§ **Task to complete**: The answer should hold exactly the lines of the entries below from the one containing "log-convexity of $\Gamma$, so" through the last line, both included.

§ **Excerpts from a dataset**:
-- Opening Marker --

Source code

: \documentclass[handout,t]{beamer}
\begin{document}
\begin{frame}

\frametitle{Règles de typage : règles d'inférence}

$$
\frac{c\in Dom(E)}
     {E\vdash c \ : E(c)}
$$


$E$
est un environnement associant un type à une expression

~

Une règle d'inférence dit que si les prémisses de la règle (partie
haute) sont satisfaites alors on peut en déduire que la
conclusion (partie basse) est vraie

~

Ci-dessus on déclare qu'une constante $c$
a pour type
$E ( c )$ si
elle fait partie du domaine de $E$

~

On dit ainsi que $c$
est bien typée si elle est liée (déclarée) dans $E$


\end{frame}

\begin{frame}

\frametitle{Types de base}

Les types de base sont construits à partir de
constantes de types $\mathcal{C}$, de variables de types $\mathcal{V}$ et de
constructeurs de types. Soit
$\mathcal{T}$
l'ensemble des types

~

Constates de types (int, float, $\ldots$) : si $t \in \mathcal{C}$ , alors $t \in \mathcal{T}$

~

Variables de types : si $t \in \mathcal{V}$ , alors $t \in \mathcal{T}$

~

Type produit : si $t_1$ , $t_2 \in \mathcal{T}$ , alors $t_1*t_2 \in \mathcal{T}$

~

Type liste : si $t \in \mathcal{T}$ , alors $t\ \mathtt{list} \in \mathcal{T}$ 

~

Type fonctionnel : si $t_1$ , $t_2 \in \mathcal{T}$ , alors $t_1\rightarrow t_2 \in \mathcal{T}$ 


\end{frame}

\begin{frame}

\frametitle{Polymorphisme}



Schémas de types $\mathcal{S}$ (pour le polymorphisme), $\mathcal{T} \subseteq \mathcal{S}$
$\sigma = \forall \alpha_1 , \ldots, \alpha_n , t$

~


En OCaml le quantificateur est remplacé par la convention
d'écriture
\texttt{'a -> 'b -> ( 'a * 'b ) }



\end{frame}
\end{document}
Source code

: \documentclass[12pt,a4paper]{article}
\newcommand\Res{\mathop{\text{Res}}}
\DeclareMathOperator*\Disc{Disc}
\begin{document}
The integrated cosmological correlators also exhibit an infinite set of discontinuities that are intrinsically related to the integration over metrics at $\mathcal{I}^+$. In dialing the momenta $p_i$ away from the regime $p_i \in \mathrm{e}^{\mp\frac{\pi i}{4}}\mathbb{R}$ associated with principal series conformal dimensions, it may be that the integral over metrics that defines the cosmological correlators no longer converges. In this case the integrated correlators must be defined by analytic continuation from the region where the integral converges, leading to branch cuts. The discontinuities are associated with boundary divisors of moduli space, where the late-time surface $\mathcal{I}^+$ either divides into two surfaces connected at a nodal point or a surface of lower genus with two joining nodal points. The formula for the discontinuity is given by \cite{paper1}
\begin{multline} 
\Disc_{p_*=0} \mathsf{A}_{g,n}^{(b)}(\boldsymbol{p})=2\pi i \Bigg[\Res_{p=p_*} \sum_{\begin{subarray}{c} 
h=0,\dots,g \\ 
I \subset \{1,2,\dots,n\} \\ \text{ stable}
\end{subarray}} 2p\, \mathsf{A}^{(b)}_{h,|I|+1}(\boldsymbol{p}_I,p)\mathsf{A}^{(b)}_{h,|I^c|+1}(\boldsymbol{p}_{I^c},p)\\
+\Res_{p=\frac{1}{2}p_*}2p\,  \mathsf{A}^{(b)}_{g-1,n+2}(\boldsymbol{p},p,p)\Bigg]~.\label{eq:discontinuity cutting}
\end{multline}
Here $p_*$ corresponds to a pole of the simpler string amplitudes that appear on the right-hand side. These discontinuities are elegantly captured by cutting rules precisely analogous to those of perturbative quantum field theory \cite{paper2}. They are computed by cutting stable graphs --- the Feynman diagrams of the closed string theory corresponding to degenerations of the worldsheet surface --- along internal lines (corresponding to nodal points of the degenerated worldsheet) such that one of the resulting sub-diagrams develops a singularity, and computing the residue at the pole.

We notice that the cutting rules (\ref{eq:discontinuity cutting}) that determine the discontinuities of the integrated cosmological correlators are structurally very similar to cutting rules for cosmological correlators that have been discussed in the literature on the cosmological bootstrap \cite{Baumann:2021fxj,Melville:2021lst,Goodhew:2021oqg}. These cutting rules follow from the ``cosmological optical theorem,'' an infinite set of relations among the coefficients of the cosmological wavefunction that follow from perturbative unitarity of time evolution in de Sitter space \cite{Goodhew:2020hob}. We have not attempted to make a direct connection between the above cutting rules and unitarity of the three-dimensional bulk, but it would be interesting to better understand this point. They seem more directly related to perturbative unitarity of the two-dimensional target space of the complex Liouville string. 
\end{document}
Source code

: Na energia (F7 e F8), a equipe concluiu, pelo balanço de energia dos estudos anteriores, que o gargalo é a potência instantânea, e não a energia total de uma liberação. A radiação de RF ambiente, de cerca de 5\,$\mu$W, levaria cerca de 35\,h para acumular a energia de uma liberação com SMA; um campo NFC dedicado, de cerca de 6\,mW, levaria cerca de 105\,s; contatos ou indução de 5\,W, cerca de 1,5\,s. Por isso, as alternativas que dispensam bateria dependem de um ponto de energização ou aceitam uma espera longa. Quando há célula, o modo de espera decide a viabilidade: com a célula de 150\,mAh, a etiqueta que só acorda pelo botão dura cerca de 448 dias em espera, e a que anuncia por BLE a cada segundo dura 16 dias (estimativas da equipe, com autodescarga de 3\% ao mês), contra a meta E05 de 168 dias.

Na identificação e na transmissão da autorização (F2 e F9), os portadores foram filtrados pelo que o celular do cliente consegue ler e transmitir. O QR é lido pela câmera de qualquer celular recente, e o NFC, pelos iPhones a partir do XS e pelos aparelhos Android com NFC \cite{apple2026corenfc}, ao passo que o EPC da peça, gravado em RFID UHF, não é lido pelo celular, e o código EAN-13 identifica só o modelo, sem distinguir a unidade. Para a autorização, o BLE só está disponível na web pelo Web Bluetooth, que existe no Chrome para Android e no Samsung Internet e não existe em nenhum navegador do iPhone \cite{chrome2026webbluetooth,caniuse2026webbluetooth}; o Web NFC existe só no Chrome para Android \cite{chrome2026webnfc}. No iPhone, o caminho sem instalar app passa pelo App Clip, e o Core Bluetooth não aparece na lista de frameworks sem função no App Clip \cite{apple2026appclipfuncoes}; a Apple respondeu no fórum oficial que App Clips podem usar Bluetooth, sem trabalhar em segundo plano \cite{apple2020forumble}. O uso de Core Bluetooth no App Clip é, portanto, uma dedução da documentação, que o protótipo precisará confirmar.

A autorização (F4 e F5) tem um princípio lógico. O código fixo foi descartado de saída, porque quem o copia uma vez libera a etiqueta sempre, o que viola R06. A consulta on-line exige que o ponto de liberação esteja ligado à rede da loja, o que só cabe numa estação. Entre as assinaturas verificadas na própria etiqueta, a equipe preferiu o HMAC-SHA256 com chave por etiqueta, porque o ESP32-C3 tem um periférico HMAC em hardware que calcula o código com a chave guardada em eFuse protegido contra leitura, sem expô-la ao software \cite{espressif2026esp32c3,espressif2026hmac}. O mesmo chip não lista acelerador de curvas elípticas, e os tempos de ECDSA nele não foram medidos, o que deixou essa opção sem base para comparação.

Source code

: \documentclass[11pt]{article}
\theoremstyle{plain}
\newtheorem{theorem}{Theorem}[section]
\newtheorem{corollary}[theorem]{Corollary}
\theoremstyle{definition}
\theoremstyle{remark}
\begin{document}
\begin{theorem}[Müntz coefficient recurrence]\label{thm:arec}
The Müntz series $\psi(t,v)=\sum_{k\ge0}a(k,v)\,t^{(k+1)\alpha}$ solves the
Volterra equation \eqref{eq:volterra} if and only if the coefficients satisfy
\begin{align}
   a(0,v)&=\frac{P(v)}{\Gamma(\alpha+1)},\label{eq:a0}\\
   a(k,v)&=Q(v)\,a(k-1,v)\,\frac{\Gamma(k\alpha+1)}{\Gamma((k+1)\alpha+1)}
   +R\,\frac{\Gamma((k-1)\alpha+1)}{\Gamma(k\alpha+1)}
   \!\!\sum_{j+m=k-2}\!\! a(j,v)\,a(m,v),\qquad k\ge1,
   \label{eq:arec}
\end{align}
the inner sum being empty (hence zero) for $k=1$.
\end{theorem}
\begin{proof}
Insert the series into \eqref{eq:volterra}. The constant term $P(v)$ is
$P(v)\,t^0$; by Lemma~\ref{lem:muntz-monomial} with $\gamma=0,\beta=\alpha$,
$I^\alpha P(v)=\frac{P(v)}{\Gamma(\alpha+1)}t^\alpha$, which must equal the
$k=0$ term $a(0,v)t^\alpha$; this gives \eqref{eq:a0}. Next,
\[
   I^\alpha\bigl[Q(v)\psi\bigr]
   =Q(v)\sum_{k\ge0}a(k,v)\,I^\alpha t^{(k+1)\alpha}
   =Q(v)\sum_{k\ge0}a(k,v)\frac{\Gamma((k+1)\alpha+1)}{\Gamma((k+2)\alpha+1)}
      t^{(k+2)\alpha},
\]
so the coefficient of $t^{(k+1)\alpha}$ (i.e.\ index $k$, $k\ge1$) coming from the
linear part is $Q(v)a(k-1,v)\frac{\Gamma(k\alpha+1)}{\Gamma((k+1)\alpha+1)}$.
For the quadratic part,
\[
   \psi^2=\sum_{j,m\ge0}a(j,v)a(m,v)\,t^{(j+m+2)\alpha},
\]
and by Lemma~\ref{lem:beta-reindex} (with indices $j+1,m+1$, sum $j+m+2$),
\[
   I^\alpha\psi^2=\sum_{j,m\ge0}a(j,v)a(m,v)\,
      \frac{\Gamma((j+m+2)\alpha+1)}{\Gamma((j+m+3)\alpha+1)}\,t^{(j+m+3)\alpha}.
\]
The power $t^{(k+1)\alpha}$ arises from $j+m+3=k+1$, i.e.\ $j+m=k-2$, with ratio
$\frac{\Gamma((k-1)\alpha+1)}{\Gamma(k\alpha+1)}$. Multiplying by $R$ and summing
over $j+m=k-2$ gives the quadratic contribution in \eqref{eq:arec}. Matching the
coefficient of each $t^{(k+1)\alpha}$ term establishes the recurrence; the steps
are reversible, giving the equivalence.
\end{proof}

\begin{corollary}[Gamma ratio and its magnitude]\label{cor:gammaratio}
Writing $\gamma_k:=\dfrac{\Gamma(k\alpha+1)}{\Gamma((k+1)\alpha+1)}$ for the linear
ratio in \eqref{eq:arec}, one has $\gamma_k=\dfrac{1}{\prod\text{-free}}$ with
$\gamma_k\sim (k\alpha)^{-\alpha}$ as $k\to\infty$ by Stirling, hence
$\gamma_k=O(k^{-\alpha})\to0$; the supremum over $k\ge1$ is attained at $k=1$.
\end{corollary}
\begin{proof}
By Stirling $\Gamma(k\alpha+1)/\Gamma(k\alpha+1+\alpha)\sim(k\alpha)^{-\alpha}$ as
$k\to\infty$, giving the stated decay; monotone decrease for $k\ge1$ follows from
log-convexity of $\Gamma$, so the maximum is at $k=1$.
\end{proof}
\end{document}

-- Closing Marker --

§ **Written response**:
log-convexity of $\Gamma$, so the maximum is at $k=1$.
\end{proof}
\end{document}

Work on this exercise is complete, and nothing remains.